Le bras de fer France-Allemagne reflète des visions politiques différentes – EURACTIV.fr


L’opposition entre France et Allemagne sur la nomination du président de la Commission est le reflet de conceptions politiques radicalement différentes. Pour la France, le traité, et le meilleur candidat priment, alors que pour l’Allemagne, la démocratie est prioritaire.

« Macron ne comprend pas comment l’Europe fonctionne. Il se plante à chaque fois. Il faut qu’il apprenne ! ». Pour ce député d’outre-Rhin fraîchement élu, le blocage sur les nominations des principaux postes européens relève d’une mauvaise connaissance des mécanismes de coalition qui priment à la fois au niveau européen et dans certaines démocraties nordiques, comme en Allemagne. Et au Parlement européen.

Voter pour Manfred Weber, qui a été choisi pour la tête de la droite européenne, ne pose aucun problème à ses opposants politiques directs en Allemagne, qui abhorrent pourtant ses positions. Le fait que le choix démocratique des citoyens européens l’ait confirmé à la tête du principal groupe politique est un élément bien plus important que toute autre considération.

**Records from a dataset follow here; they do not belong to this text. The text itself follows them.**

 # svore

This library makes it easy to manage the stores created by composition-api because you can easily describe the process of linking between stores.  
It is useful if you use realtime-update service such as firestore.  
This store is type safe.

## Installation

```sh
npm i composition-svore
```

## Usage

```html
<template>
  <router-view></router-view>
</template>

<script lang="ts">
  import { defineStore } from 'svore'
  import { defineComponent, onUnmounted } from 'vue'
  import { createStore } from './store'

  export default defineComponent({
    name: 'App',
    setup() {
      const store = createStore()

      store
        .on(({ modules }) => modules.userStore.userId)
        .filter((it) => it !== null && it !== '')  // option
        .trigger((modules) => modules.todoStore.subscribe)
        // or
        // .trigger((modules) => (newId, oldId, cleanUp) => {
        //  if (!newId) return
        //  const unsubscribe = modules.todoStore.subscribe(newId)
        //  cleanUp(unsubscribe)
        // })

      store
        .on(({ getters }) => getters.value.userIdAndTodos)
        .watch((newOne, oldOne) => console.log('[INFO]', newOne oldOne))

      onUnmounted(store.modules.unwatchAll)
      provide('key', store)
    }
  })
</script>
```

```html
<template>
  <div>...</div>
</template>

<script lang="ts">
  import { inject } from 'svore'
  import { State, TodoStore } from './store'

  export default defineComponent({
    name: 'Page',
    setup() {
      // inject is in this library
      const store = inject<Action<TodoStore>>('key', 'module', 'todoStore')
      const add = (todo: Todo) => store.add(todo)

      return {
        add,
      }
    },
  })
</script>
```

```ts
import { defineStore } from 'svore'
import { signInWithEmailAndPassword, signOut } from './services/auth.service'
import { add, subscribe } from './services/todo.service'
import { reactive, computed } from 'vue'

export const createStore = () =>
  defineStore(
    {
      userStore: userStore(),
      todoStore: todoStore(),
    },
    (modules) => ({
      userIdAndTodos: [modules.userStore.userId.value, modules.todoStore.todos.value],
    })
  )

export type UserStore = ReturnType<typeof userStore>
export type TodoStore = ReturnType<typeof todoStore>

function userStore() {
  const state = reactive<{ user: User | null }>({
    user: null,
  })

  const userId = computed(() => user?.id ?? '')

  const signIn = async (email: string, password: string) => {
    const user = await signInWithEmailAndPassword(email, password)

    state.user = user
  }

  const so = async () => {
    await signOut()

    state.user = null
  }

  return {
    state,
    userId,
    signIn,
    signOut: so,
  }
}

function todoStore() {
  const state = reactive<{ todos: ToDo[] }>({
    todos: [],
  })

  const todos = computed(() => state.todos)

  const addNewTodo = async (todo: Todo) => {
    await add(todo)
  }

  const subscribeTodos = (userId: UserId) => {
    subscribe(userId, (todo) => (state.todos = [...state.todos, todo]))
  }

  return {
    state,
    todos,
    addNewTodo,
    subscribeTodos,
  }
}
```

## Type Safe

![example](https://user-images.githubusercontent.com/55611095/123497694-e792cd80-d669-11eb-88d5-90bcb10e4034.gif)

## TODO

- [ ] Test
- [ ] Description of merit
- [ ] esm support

Pour Emmanuel Macron au contraire, qui accorde depuis son arrivée au pouvoir une priorité nette à la décision plutôt qu’au débat, et profite largement des pouvoirs réduits du Parlement en France, prendre en compte la volonté du Parlement européen n’était a priori pas à l’agenda.

« Les traités sont clairs, ce sont les chefs de l’Etat qui proposent un président de la Commission, qui est ensuite élu par le Parlement européen » répète-t-on à l’envi à l’Elysée.

Le vendredi 21 juin, lors de sa conférence de presse de cloture du sommet, Emmanuel Macron a réitéré cette position : « Ce qui est démocratique c’est de respecter nos Constitutions, de respecter les règles qu’on s’est donnés nous-mêmes dans les traités. Il y a un espèce d’air ambiant qui voudrait que le Conseil n’exerce plus ses fonctions. Seuls ceux qui sont autour de la table du Conseil sont élus démocratiquement, ils ne sont pas moins légitimes que des parlementaires européens pour décider de cela ! »

L’Allemagne commence à défendre les listes transnationales

Côté allemand, l’insistance sur le candidat Manfred Weber s’appuie justement sur la légitimité démocratique du Parlement européen, et du candidat représentant le groupe le plus fort. Qui se trouve, certes, être allemand.

C’est seulement en entendant la voix de deux ténors du Parlement européen que l’Allemagne a envisagé de reconsidérer son soutien sans faille à Manfred Weber : lorsque les sociaux-démocrates et les libéraux ont officiellement indiqué qu’ils ne soutenaient pas le candidat du PPE, la situation a changé.

Angela Merkel a néanmoins affirmé, à sa sortie du Conseil européen jeudi soir dans la nuit, qu’elle tenait au système des Spitzenkandidat.

« Nous sommes à mi-chemin. Si nous ajoutions aussi les listes transnationales, nous aurions un processus transparent » a-t-elle ajouté, soutenant cette idée chère à Emmanuel Macron qui lie systématiquement Spitzenkandidat et listes transnationales.

Pour lui en effet, les « Spitzenkandidat » n’ont aucune légitimité pour les citoyens européens, qui ne votent pas pour eux puisqu’ils en ignorent l’existence. Ainsi, aucun candidat de la droite européenne n’a fait campagne pour Manfred Weber comme leader si ce n’est en Allemagne.

Le président français avait tenté de faire basculer les choses en février 2018, en tentant de mettre en place une petite part de listes transnationales dans les élections européennes. Ce que le Conseil européen avait refusé faute de majorité.

Revers pour Macron sur les listes transnationales

Les eurodéputés se sont accordés pour modifier la composition du Parlement dans la foulée du Brexit. Mais l’idée d’une liste transnationale pour les élections de 2019, portée par Macron, n’a pas remporté les suffrages.

Des différences aplanies

Malgré l’absence de résultat sur les nominations, au Conseil européen, France et Allemagne ont chacune lâché du lest à la marge.

« On est dans un système parlementaire, qui suppose des accords et des compromis. Ce n’est pas la crise ou le succès, on avance», assurait jeudi une source élyséenne.

Le pas en avant en faveur des listes transnationales montre aussi le souhait de progrès de l’Allemagne.